Our mission is the same – provide information to help you navigate your life. But the static maps and “help boxes” that we publish in print morph online with the help of smart technology into real-time, essential information.
For the first time we’ve had maps that show exactly where traffic is piling up as it happens. We’ve had traffic cams that let you take a peek at the freeway. We’ve offered text alerts for immediate information (even as we cautioned against reading them while driving).
The bottom line? All this information is packaged so the 250,000 of you who use Highway 50 daily can easily and quickly figure out how to drive around any construction delays before you leave your garage.
“I’ve learned as a transportation writer that people really care about their commute and really hate negative surprises out there,” said reporter Tony Bizjak, who is a rarity among local journalists: an expert in transportation issues. “We’ve been sounding the alarm that these closures would be intrusive, and we’ve been trying to empower drivers by giving them lots of information about what they can do to make sure they can get where they want to go.”
Last week we entered stage two of this gigantic construction effort. We expect Highway 50 to be torn up in one way or another for the duration. Although enough people have changed commutes to keep traffic jams to a minimum so far, there’s no guarantee that will last. We plan to continue to prioritize this story until the project is finished in late June, with these highlights:• A “current traffic” map that allows you to plot your commute path and check real-time traffic speeds along the route.
• Traffic cameras from different locations so you can see what’s happening on the freeway before you start driving.
• An ongoing question-and-answer feature in which you can pose questions about the project, to be answered by Bee reporters and published. The feature is available online, with questions that affect most readers also published in print. To date we’ve received about 75 questions.
• A Fix50 Twitter feed that connects you to ongoing social media comments about the commute.
• Links to just about anything you need to plan your commute, from the official Fix50.com site to light-rail information, a bike map and resources, Yolobus and much more.

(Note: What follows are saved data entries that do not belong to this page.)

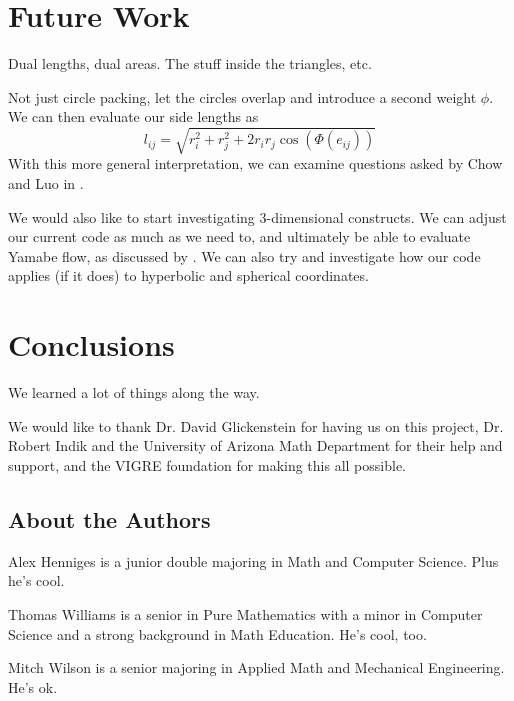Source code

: \documentclass[12pt]{article}
\begin{document}
  \newpage
  \section{Future Work}
  
  \maketitle
  \cite{DrG}
  \cite{chowluo}
  
  Dual lengths, dual areas. The stuff inside the triangles, etc. 
  
  Not just circle packing, let the circles overlap and introduce a second weight $\phi$. We can then evaluate our side lengths as $$l_{ij} = \sqrt{r_i^2 + r_j^2 + 2r_ir_j\cos(\Phi(e_{ij}))}$$ With this more general interpretation, we can examine questions asked by Chow and Luo in \cite{chowluo}.  
  
  We would also like to start investigating 3-dimensional constructs. We can adjust our current code as much as we need to, and ultimately be able to evaluate Yamabe flow, as discussed by \cite{DrG}. We can also try and investigate how our code applies (if it does) to hyperbolic and spherical coordinates.  
  
  \newpage
  \section{Conclusions}
  
  We learned a lot of things along the way.\newline
  
  \noindent We would like to thank Dr. David Glickenstein for having us on this project, Dr. Robert Indik and the University of Arizona Math Department for their help and support, and the VIGRE foundation for making this all possible. 
  \maketitle
   
  \newpage
    
  
  
  \newpage
  \subsection*{About the Authors}
  \maketitle
  
  Alex Henniges is a junior double majoring in Math and Computer Science. Plus he's cool. 
  
  \noindent Thomas Williams is a senior in Pure Mathematics with a minor in Computer Science and a strong background in Math Education. He's cool, too. 
  
  \noindent Mitch Wilson is a senior majoring in Applied Math and Mechanical Engineering. He's ok. 
\end{document}
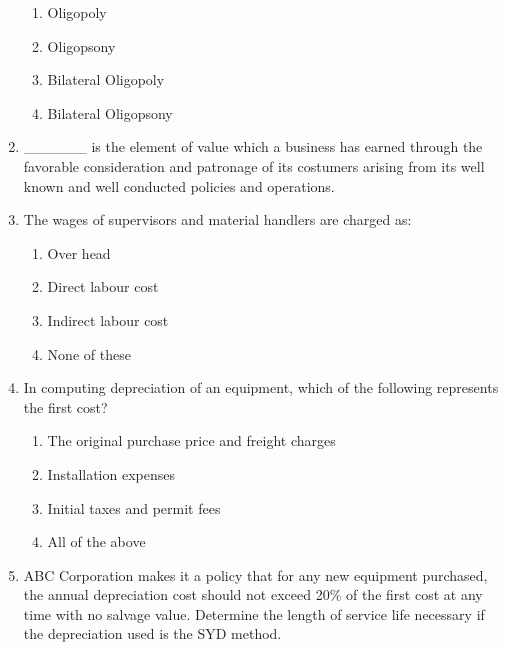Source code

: \documentclass[11pt,a4paper]{article}
\begin{document}
\begin{enumerate}
\begin{enumerate}[label=\Alph*.]
\item{Oligopoly}
\item{Oligopsony}
\item{Bilateral Oligopoly}
\item{Bilateral Oligopsony}
\end{enumerate}
\item{\_\_\_\_\_\_ is the element of value which a business has earned through the favorable consideration and patronage of its costumers arising from its well known and well conducted policies and operations.}
\\
\item{The wages of supervisors and material handlers are charged as:}
\begin{enumerate}[label=\Alph*.]
\item{Over head}
\item{Direct labour cost}
\item{Indirect labour cost}
\item{None of these}
\end{enumerate}
\item{In computing depreciation of an equipment, which of the following represents the first cost?}
\begin{enumerate}[label=\Alph*.]
\item{The original purchase price and freight charges}
\item{Installation expenses}
\item{Initial taxes and permit fees}
\item{All of the above}
\end{enumerate}
\item{ABC Corporation makes it a policy that for any new equipment purchased, the annual depreciation cost should not exceed 20\% of the first cost at any time with no salvage value. Determine the length of service life necessary if the depreciation used is the SYD method.}
\\
\end{enumerate}
\end{document}
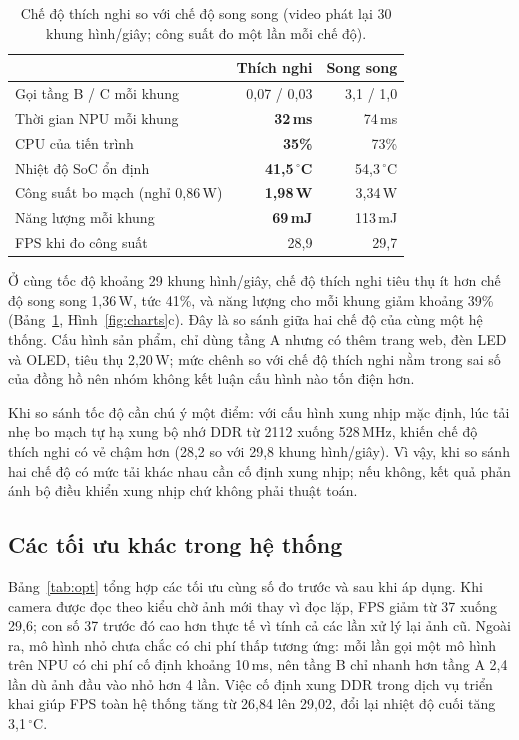 \documentclass[11pt,a4paper,twocolumn]{article}
\begin{document}
\begin{table}[t]
\centering
\caption{Chế độ thích nghi so với chế độ song song (video phát lại 30 khung hình/giây; công suất đo một lần mỗi chế độ).}
\label{tab:adapt}
\footnotesize
\begin{tabular}{@{}lrr@{}}
\toprule
 & Thích nghi & Song song \\
\midrule
Gọi tầng B / C mỗi khung & 0,07 / 0,03 & 3,1 / 1,0 \\
Thời gian NPU mỗi khung & \textbf{32\,ms} & 74\,ms \\
CPU của tiến trình & \textbf{35\%} & 73\% \\
Nhiệt độ SoC ổn định & \textbf{41,5\,$^\circ$C} & 54,3\,$^\circ$C \\
Công suất bo mạch (nghỉ 0,86\,W) & \textbf{1,98\,W} & 3,34\,W \\
Năng lượng mỗi khung & \textbf{69\,mJ} & 113\,mJ \\
FPS khi đo công suất & 28,9 & 29,7 \\
\bottomrule
\end{tabular}
\end{table}

Ở cùng tốc độ khoảng 29 khung hình/giây, chế độ thích nghi tiêu thụ ít hơn chế độ song song 1,36\,W, tức 41\%, và năng lượng cho mỗi khung giảm khoảng 39\% (Bảng~\ref{tab:adapt},
Hình~\ref{fig:charts}c). Đây là so sánh giữa hai chế độ của cùng một hệ thống. Cấu hình sản phẩm, chỉ dùng tầng A nhưng có thêm trang web, đèn LED và OLED, tiêu thụ 2,20\,W; mức chênh so với
chế độ thích nghi nằm trong sai số của đồng hồ nên nhóm không kết luận cấu hình nào tốn điện hơn.

Khi so sánh tốc độ cần chú ý một điểm: với cấu hình xung nhịp mặc định, lúc tải nhẹ bo mạch tự hạ xung bộ nhớ DDR từ 2112 xuống 528\,MHz, khiến chế độ thích nghi có vẻ chậm hơn
(28,2 so với 29,8 khung hình/giây). Vì vậy, khi so sánh hai chế độ có mức tải khác nhau cần cố định xung nhịp; nếu không, kết quả phản ánh bộ điều khiển xung nhịp chứ không phải thuật toán.

\subsection{Các tối ưu khác trong hệ thống}

Bảng~\ref{tab:opt} tổng hợp các tối ưu cùng số đo trước và sau khi áp dụng. Khi camera được đọc theo kiểu chờ ảnh mới thay vì đọc lặp, FPS giảm từ 37 xuống 29,6; con số 37 trước đó cao hơn
thực tế vì tính cả các lần xử lý lại ảnh cũ. Ngoài ra, mô hình nhỏ chưa chắc có chi phí thấp tương ứng: mỗi lần gọi một mô hình trên NPU có chi phí cố định khoảng 10\,ms, nên tầng B chỉ nhanh hơn
tầng A 2,4 lần dù ảnh đầu vào nhỏ hơn 4 lần. Việc cố định xung DDR trong dịch vụ triển khai giúp FPS toàn hệ thống tăng từ 26,84 lên 29,02, đổi lại nhiệt độ cuối tăng 3,1\,$^\circ$C.
\end{document}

In addition to the useful detail, Bizjak has provided tough reporting. About a month before the California Department of Transportation started construction, Bizjak reported that city leaders, along with fire and ambulance officials, were worried that the Caltrans plan would wreak havoc with the speed of fire and ambulance vehicles. The problem, they said, was that Caltrans was not sharing information they needed to plan for trouble.
That story, published on Page A1 in print as well as in Top Stories at Sacbee.com, raised the question: Is Sacramento on its way to a “carmageddon”? The next week Caltrans said it would change its plan to have a little less impact, cutting back on its lane and ramp closures.
Bizjak was joined by a broad team of reporters, editors, photographers, graphic artists and others in The Bee’s newsroom as construction launched. They tweeted, broke news, did a “live chat” online that included reader participation, sent out news alerts and published videos. Linda Gonzales, deputy director of digital, ensured that everything was packaged online into a one-stop guide at www.sacbee.com/fix50.
We sent photographer Randy Pench up in a helicopter on the first day to provide a full visual of the work.
Readers responded. On the first day of the shutdown, four of the 10 top-read stories at Sacbee.com were about Fix50, and more than 5 percent of our reader traffic overall.
Our news and information, photography and graphics have been published in print as well. Last Sunday we included a special pullout from the A section that mapped out the next three phases of construction, though the starting dates of each stage already are changing – for the better. Contractor Myers and Sons is beating its own schedule.
“You could argue we’re overreacting,” Bizjak said. “There haven’t been any doomsday traffic backups since the 2-mile-long jam on Day One.
“But that may be for the best reason – because enough drivers were forewarned by Caltrans and the news media, and enough of them made trip changes,” he said. “If it turns out we did overreact, though, I won’t feel guilty. I’d rather err on that side.”